ClumpingBambooIsALie · 18/06/2022 20:55

ofwarren · 18/06/2022 20:48

So autistic people should just not look at people now?
Gtf

Get to fuck yourself with your bad-faith reading. If OP can't handle a suggestion from a fellow autistic person that, at no significant cost to herself, prevents hurting the feelings of a group of children for no good reason, then that's her problem. There's nothing about her autism that suggests she has to stare one by one at all the teenagers getting on the bus, so if she just looked at something else instead it wouldn't matter that she can't control her facial expressions. Just because it's a disability that we can't control doesn't mean we shouldn't take easy, simple actions that prevent that disability causing pain to others.

AlternativelyWired · 18/06/2022 21:03

What makes you think I'm looking at kids one by one? I never said that. If someone is bright orange with foundation or fake tan or huge black fake eyebrows or eyelashes my face does it's own thing and flashes through various expressions before I can rearrange it into something more acceptable. I wear sunglasses rain or shine and of course masks helped well, mask my misbehaving face. The expressions are fleeting if glancing at strangers. To say I shouldn't look at people is ridiculous. Im hypervigilant due to past stalking and abuse and I'm also still trying to figure out people/society to try and fit in better, so yes, I look at people.

OP posts:
ClumpingBambooIsALie · 18/06/2022 21:32

Sure whatever.

ofwarren · 18/06/2022 22:04

Your other post has been taken down again.

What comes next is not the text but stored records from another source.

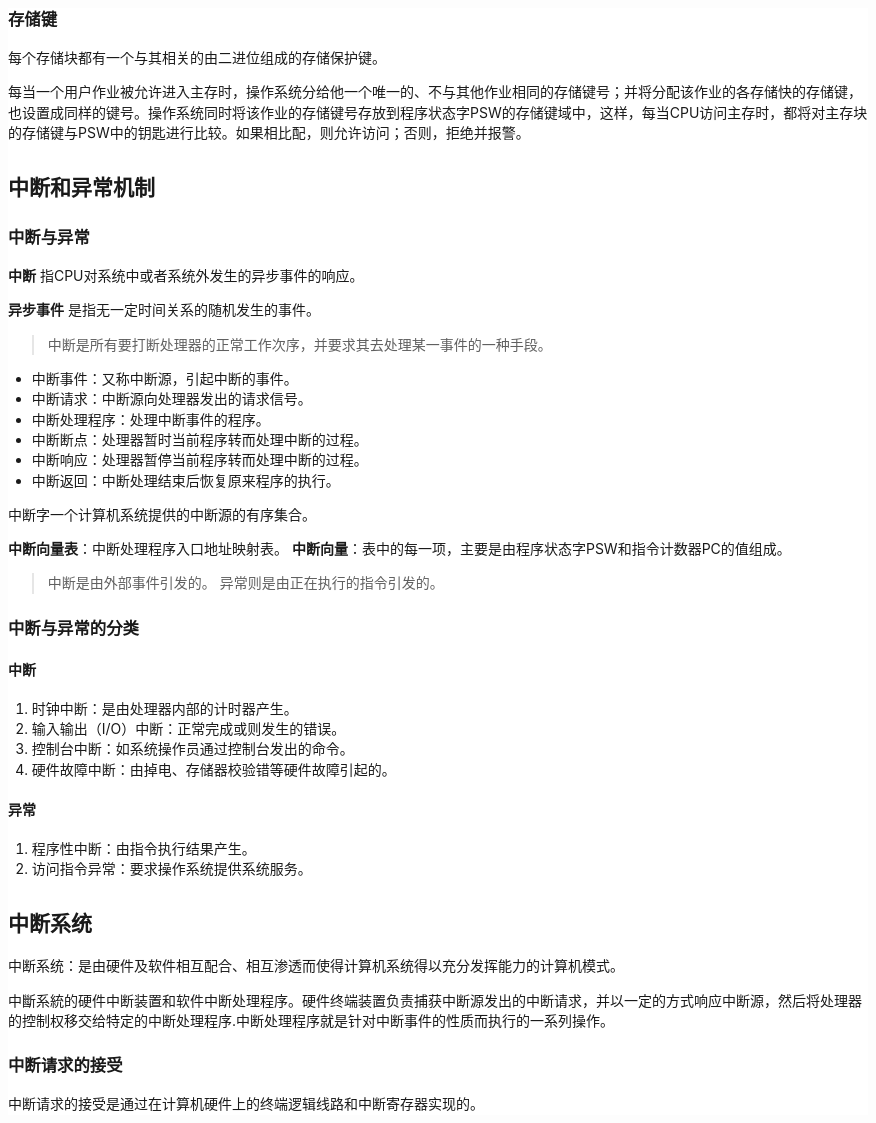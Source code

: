 ### 存储键

每个存储块都有一个与其相关的由二进位组成的存储保护键。

每当一个用户作业被允许进入主存时，操作系统分给他一个唯一的、不与其他作业相同的存储键号；并将分配该作业的各存储快的存储键，也设置成同样的键号。操作系统同时将该作业的存储键号存放到程序状态字PSW的存储键域中，这样，每当CPU访问主存时，都将对主存块的存储键与PSW中的钥匙进行比较。如果相比配，则允许访问；否则，拒绝并报警。

## 中断和异常机制

### 中断与异常

**中断** 指CPU对系统中或者系统外发生的异步事件的响应。

**异步事件** 是指无一定时间关系的随机发生的事件。

> 中断是所有要打断处理器的正常工作次序，并要求其去处理某一事件的一种手段。

* 中断事件：又称中断源，引起中断的事件。
* 中断请求：中断源向处理器发出的请求信号。
* 中断处理程序：处理中断事件的程序。
* 中断断点：处理器暂时当前程序转而处理中断的过程。
* 中断响应：处理器暂停当前程序转而处理中断的过程。
* 中断返回：中断处理结束后恢复原来程序的执行。

中断字一个计算机系统提供的中断源的有序集合。

**中断向量表**：中断处理程序入口地址映射表。
**中断向量**：表中的每一项，主要是由程序状态字PSW和指令计数器PC的值组成。

> 中断是由外部事件引发的。 异常则是由正在执行的指令引发的。

### 中断与异常的分类

#### 中断

1. 时钟中断：是由处理器内部的计时器产生。
2. 输入输出（I/O）中断：正常完成或则发生的错误。
3. 控制台中断：如系统操作员通过控制台发出的命令。
4. 硬件故障中断：由掉电、存储器校验错等硬件故障引起的。

#### 异常

1. 程序性中断：由指令执行结果产生。
2. 访问指令异常：要求操作系统提供系统服务。

## 中断系统

中断系统：是由硬件及软件相互配合、相互渗透而使得计算机系统得以充分发挥能力的计算机模式。

中斷系統的硬件中断装置和软件中断处理程序。硬件终端装置负责捕获中断源发出的中断请求，并以一定的方式响应中断源，然后将处理器的控制权移交给特定的中断处理程序.中断处理程序就是针对中断事件的性质而执行的一系列操作。

### 中断请求的接受

中断请求的接受是通过在计算机硬件上的终端逻辑线路和中断寄存器实现的。
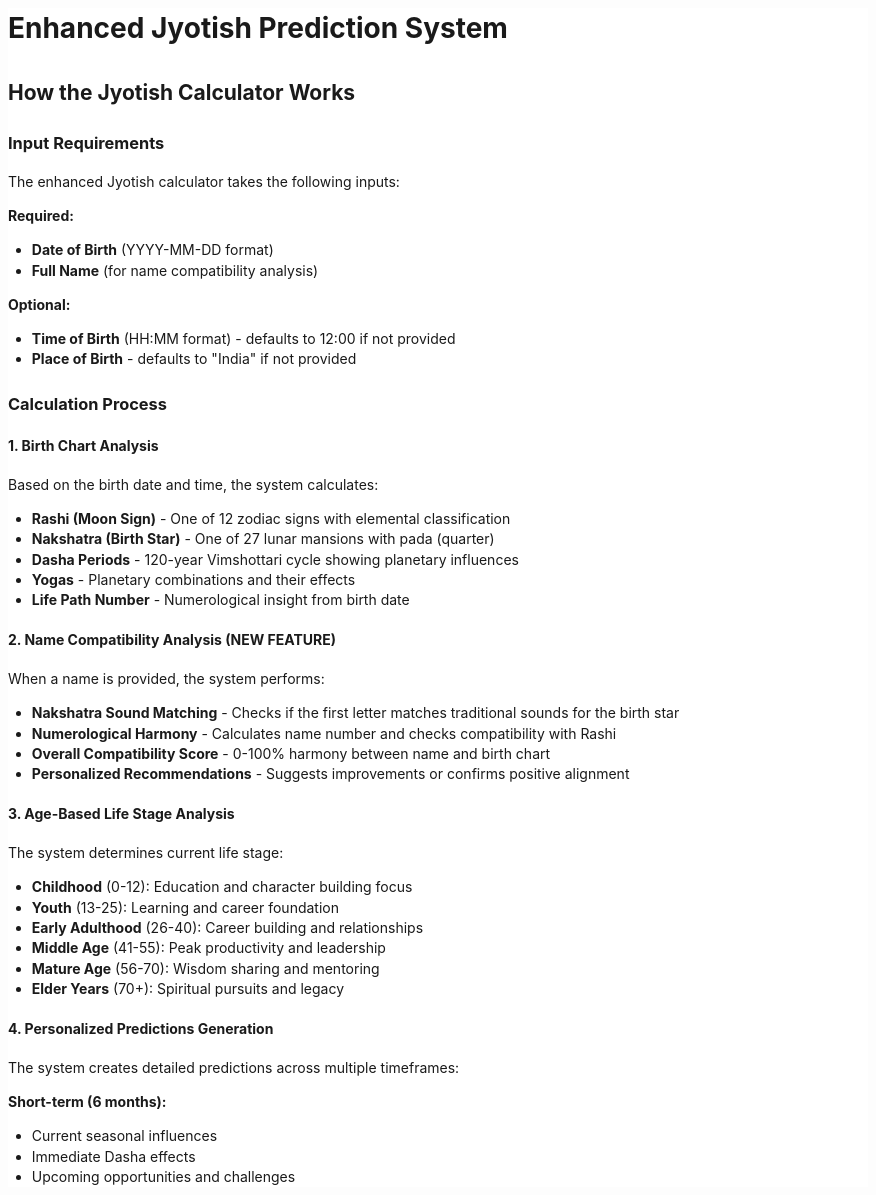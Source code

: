 # Enhanced Jyotish Prediction System

## How the Jyotish Calculator Works

### Input Requirements
The enhanced Jyotish calculator takes the following inputs:

**Required:**
- **Date of Birth** (YYYY-MM-DD format)
- **Full Name** (for name compatibility analysis)

**Optional:**
- **Time of Birth** (HH:MM format) - defaults to 12:00 if not provided
- **Place of Birth** - defaults to "India" if not provided

### Calculation Process

#### 1. **Birth Chart Analysis**
Based on the birth date and time, the system calculates:

- **Rashi (Moon Sign)** - One of 12 zodiac signs with elemental classification
- **Nakshatra (Birth Star)** - One of 27 lunar mansions with pada (quarter)
- **Dasha Periods** - 120-year Vimshottari cycle showing planetary influences
- **Yogas** - Planetary combinations and their effects
- **Life Path Number** - Numerological insight from birth date

#### 2. **Name Compatibility Analysis** (NEW FEATURE)
When a name is provided, the system performs:

- **Nakshatra Sound Matching** - Checks if the first letter matches traditional sounds for the birth star
- **Numerological Harmony** - Calculates name number and checks compatibility with Rashi
- **Overall Compatibility Score** - 0-100% harmony between name and birth chart
- **Personalized Recommendations** - Suggests improvements or confirms positive alignment

#### 3. **Age-Based Life Stage Analysis**
The system determines current life stage:

- **Childhood** (0-12): Education and character building focus
- **Youth** (13-25): Learning and career foundation
- **Early Adulthood** (26-40): Career building and relationships
- **Middle Age** (41-55): Peak productivity and leadership
- **Mature Age** (56-70): Wisdom sharing and mentoring
- **Elder Years** (70+): Spiritual pursuits and legacy

#### 4. **Personalized Predictions Generation**

The system creates detailed predictions across multiple timeframes:

**Short-term (6 months):**
- Current seasonal influences
- Immediate Dasha effects
- Upcoming opportunities and challenges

BlackeyedSusan · 26/06/2022 04:24

12Thorns · 11/06/2022 21:35

Teenagers are forever accusing each other of ‘dirty looks’ etc. it rarely means anything. Teenage brains lose a lot of their ability to identify facial expressions

Teens do have a phase though where they interpret a lot of emotions as anger at them. Including fear.

This is absolutely fabulous in a house with three autistic people of which two of them are teens. Can you imagine the constant misinterpretation caused by wrong faces, wrong reading of faces and many many sensory meltdowns.

Also I have done the cajoling sing songs voice so.much with D's that now my normal voice is interpreted as being cross...

AlternativelyWired · 26/06/2022 09:59

Dd really struggles to hear her own voice as aggressive or angry. She's really struggling in general so I cut her a lot of slack and gently point out that she sounds aggressive towards her little brother. She's also either very loud or very quiet and mumbles and usually the opposite of what she needs to be at the time. It makes for a lot of stress when I'm very sensitive to volume and noise in general. We are supporting each other well with our struggles as best we can. Mornings are tricky for Dd and my bedtime is tricky for me.

OP posts:
ofwarren · 26/06/2022 10:24

AlternativelyWired · 26/06/2022 09:59

Dd really struggles to hear her own voice as aggressive or angry. She's really struggling in general so I cut her a lot of slack and gently point out that she sounds aggressive towards her little brother. She's also either very loud or very quiet and mumbles and usually the opposite of what she needs to be at the time. It makes for a lot of stress when I'm very sensitive to volume and noise in general. We are supporting each other well with our struggles as best we can. Mornings are tricky for Dd and my bedtime is tricky for me.

I'm still like this. I actually lost a job for it before I was diagnosed. They said I was aggressive to a manager in a meeting. I wasn't even angry!